Heat has been responsible over the past year for more bit slips and data retention problems in flash memory, as well, according to Edward Wyrwas, senior member of the technical staff at DfR Solutions. “We’re also seeing the effects on gate oxide integrity and we’re seeing more negative bias temperature instability (NBTI). And as components like graphics cards begin doing more critical thinking, and we start using more memories and more FPGAs, temperatures will go even higher.”

Those problems will likely be compounded as the Internet of Everything begins kicking into gear, because many devices will need to be always on, and as more features are added into systems that can be affected by different use models. Both can affect heat.

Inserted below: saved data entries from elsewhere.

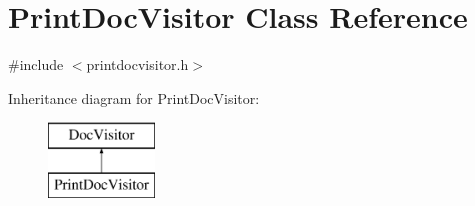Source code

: \hypertarget{class_print_doc_visitor}{}\section{Print\+Doc\+Visitor Class Reference}
\label{class_print_doc_visitor}


{\ttfamily \#include $<$printdocvisitor.\+h$>$}

Inheritance diagram for Print\+Doc\+Visitor\+:\begin{figure}[H]
\begin{center}
\leavevmode
\includegraphics[height=2.000000cm]{class_print_doc_visitor}
\end{center}
\end{figure}
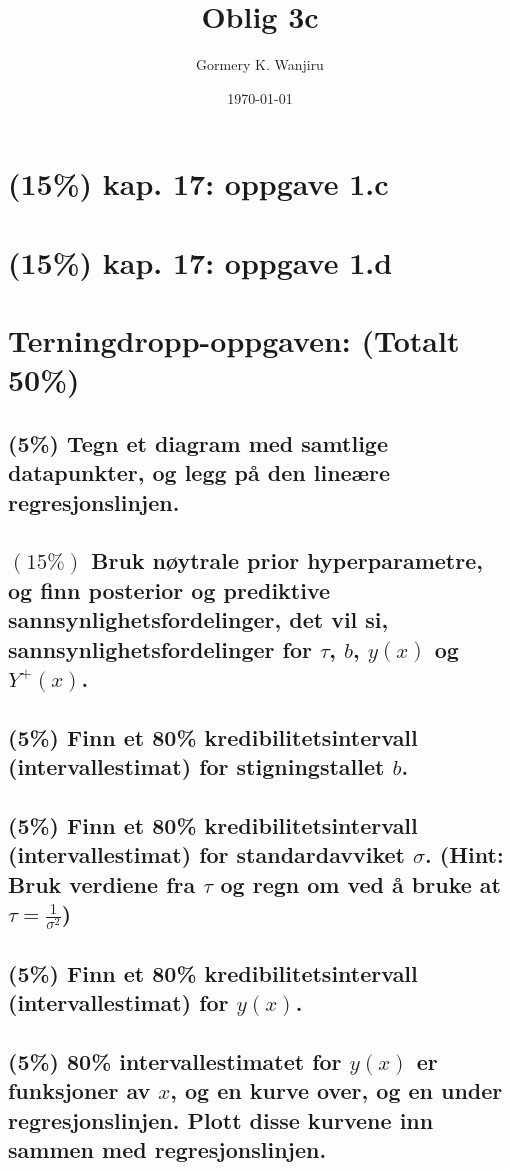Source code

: \documentclass[12pt]{article}
\title{Oblig 3c}
\author{Gormery K. Wanjiru}
\date{\today}
\begin{document}
\maketitle

\newpage
\tableofcontents

\newpage

\section{(15\%) kap. 17: oppgave 1.c}
\section{(15\%) kap. 17: oppgave 1.d}
\section{Terningdropp-oppgaven: (Totalt 50\%)}
\subsection{(5\%) Tegn et diagram med samtlige datapunkter, og legg på den lineære regresjonslinjen.}
\subsection{ $(15\%)$ Bruk nøytrale prior hyperparametre, og finn posterior og prediktive sannsynlighetsfordelinger, det vil si, sannsynlighetsfordelinger for $\tau$, $b$, $y(x)$ og $Y^+(x)$.}
\subsection{(5\%) Finn et 80\% kredibilitetsintervall (intervallestimat) for stigningstallet $b$.}
\subsection{(5\%) Finn et 80\% kredibilitetsintervall (intervallestimat) for standardavviket $\sigma$. (Hint: Bruk verdiene fra $\tau$ og regn om ved å bruke at $\tau = \frac{1}{\sigma^2}$)}
\subsection{(5\%) Finn et 80\% kredibilitetsintervall (intervallestimat) for $y(x)$.}
\subsection{(5\%) 80\% intervallestimatet for $y(x)$ er funksjoner av $x$, og en kurve over, og en under regresjonslinjen. Plott disse kurvene inn sammen med regresjonslinjen.}
\end{document}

“What’s necessary here is that you design chips so they accomplish a certain workload,” said ARM’s Moore. “So you’re making predictions as you’re analyzing reliability in a set of workflows. Maybe this application will drive nearly overload voltage. This is more of an implementation issue, but it’s an increasing trend. Implementation is more and more important, and it affects where you are in your margin.”

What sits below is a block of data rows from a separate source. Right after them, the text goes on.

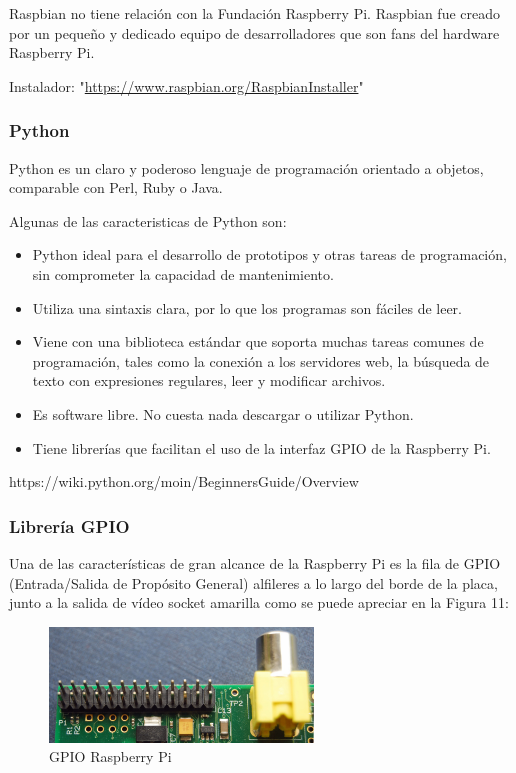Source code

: \documentclass[11pt,letterpaper]{article}
\begin{document}
Raspbian no tiene relación con la Fundación Raspberry Pi. Raspbian fue creado por un pequeño y dedicado equipo de desarrolladores que son fans del hardware Raspberry Pi.

Instalador: "\url{https://www.raspbian.org/RaspbianInstaller}"

\subsubsection{Python}

Python es un claro  y poderoso lenguaje de programación orientado a objetos, comparable con Perl, Ruby o Java.

Algunas de las caracteristicas de Python son:

\begin{itemize}
\item Python ideal para el desarrollo de prototipos y otras tareas de programación, sin comprometer la capacidad de mantenimiento.
\item Utiliza una sintaxis clara, por lo que los programas son fáciles de leer.
\item Viene con una biblioteca estándar que soporta muchas tareas comunes de programación, tales como la conexión a los servidores web, la búsqueda de texto con expresiones regulares, leer y modificar archivos.
\item Es software libre. No cuesta nada descargar o utilizar Python.
\item Tiene librerías que facilitan el uso de la interfaz GPIO de la Raspberry Pi.
\end{itemize}

https://wiki.python.org/moin/BeginnersGuide/Overview

\subsubsection{Librería GPIO}

Una de las características de gran alcance de la Raspberry Pi es la fila de GPIO\citep{gpio} (Entrada/Salida de Propósito General) alfileres a lo largo del borde de la placa, junto a la salida de vídeo socket amarilla como se puede apreciar en la Figura 11:

\begin{figure}[ht!]
\caption{GPIO Raspberry Pi}
\centering
\includegraphics[width=7cm]{gpio}
\end{figure}
\end{document}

The bottom line is that thermal issues are increasingly part of the design, and need to independently and in conjunction with power, materials, architectures, processes and packaging. On a positive note, this does provide some very interesting multi-physics engineering problems to solve for years to come.

Related Stories
Reliability Adds Risk Over Time
Reliability Definition Is Changing

  • Dave Duchesneau

    I think there’s a discrepancy in one of the statements. Olivier Lauzeral, president & GM of iROC, said “One strong impact of higher temperature, when combined with high voltage, is an increased risk of latch up…”

    This first statement tells me that higher temps INCREASE the risk of latch-up, which makes sense.

    Mr. Lauzeral goes on to say, ““Another impact from temperature is the actual flux of thermal neutrons… [which] …interact with Boron 10 dopants in silicon to produce alpha particles and lithium ions. The cross section (or probability of interaction) of thermal neutrons with Boron 10 varies as 1/√E… So the higher the temperature, the higher their energy, the lower the probability of interaction with [Boron 10], the lower the flux of alpha or lithium ions.”

    This second statement tells me that higher temps DECREASE the risk of latch-up, due to the inversely varying relationship (1/√E), which does NOT makes sense to me. Admittedly I’m out of my element here, but intuitively I would think that increasing energy would INCREASE the flux of alpha ions, which would further INCREASE the risk of latch-up.